If they don’t cooperate, we slaughter them.

Ultimately the deer abattoirs along the highway, or the pest-control experts pulling bats out of attics, are, as one town official in New Jersey said of the bears not long ago, signs of a ‘people problem.’ Beneath it all is a cosmic question: how do Americans plan to live over the long haul? This was reinforced last week when, all over the Northeast, the power went out and millions found themselves suddenly humbled by their sheer reliance on electricity. What was remarkable was that the reaction was much the same as it is, on a smaller scale, to the animals. No talk of changing behavior, of finding a balance. Once the biggest power outage in history had begun, the only concern was for getting the juice back as quickly as possible. There was a faint undercurrent of revoked privilege. Where was the air conditioning, the pizza delivery, the ballgame on TV, all the things once seen as gifts and now assumed as birthrights?

What you saw time and time again was hubris brought low, people accustomed to instant communication without phone service, people accustomed to flying anywhere and at any time grounded at the airport. It was also hubris writ large. Office buildings, designed with windows that will not open, turning into saunas in the August sun. Office systems utterly dependent on computers turning into ghost towns in ghost cities.

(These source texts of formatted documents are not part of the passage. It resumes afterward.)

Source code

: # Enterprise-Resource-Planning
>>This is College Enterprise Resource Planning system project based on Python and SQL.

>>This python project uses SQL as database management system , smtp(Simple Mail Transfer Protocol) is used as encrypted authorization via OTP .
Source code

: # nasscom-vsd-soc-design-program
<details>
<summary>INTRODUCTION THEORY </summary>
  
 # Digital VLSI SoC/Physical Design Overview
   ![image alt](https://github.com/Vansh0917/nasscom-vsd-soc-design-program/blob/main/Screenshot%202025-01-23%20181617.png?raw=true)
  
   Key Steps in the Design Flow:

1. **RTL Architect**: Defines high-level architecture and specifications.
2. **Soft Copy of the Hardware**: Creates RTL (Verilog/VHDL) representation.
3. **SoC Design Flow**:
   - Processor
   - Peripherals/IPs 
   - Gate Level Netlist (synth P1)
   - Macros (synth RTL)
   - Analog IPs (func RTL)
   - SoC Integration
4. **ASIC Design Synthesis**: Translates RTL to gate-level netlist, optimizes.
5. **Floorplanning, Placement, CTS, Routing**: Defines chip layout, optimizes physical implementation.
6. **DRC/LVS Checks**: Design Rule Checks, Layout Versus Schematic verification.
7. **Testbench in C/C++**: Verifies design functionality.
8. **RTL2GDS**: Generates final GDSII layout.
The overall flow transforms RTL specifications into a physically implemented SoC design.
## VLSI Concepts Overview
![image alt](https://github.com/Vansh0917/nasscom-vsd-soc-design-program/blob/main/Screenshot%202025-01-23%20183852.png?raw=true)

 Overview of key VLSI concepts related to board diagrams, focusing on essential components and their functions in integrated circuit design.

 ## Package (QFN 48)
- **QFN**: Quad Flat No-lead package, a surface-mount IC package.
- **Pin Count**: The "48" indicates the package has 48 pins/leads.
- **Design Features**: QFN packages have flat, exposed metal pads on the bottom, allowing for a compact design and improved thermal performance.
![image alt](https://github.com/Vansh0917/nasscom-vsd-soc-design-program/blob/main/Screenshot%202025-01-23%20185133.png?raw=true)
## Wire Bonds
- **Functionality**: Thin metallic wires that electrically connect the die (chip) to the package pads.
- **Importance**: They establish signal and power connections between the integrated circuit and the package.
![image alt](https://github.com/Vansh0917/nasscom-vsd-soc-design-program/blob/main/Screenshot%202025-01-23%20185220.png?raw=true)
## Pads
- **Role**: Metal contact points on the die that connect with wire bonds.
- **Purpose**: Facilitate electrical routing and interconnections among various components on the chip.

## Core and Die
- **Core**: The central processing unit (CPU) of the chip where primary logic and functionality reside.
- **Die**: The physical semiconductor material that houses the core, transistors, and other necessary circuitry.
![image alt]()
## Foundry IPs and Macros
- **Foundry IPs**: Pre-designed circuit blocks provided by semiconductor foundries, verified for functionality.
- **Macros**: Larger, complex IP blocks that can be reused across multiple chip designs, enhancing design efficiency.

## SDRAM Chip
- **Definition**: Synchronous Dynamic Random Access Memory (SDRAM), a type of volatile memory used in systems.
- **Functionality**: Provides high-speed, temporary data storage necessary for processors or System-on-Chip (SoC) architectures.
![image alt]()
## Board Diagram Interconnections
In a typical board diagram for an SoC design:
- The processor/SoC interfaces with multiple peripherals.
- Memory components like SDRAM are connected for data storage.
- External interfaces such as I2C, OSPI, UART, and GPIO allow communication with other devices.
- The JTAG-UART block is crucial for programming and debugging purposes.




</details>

Americans have been careless and casual with our natural resources for a long time. Can an accounting be long delayed? You could look at middle-class travelers sleeping like the homeless on the steps of public buildings during the blackout and see a vision of future unnatural disasters. The delivery grid is poorly conceived.

The fail-safe systems must be improved. But not a word about a world so profligate with its power that it uses as much to fuel the advertising glitz of Times Square as it once used to sustain an entire town.

Watch great cities fade to black, look at the unchecked and unsightly over development all around them, and it is hard to imagine this will be a livable country a hundred years from now. The battle between human and animal is merely a reflection of that. Public officials are notoriously leery of the long view, but ordinary people are no better. The great contradiction: all those alleged nature lovers who fall for a forested range, then bring in the bulldozers. According to the National Association of Home Builders, the average American home has doubled in size in the past century. (Its report calls this a Century of Progress. Guess it depends on your definition.) This is not because families are larger. Quite the contrary. The three-car-garage-and-great-room trend–a great room being a living room on steroids–reflects family life that has devolved into individual isolation, everyone with his own TV and computer, centrally cooled to a frosty edge or heedlessly heated.

Irony of ironies, New York City may soon have a greater unbroken stretch of green (Happy 150th Birthday, Central Park!) than the suburbs that once lured its people with the promises of grass and trees. The animals thus become more and more of a nuisance: get out of our way! Occasionally, we are forcibly reminded that human beings have created an environment in which, in some ways, we have less control than ever before; after all, the lack of power is, by definition, powerlessness. Meanwhile New Jersey, the most densely populated state (in case you hadn’t noticed), wants very much to allow the hunting of bears. No one seems to have considered the obvious alternative: instead of issuing hunting permits, call a moratorium on building permits. Permanently.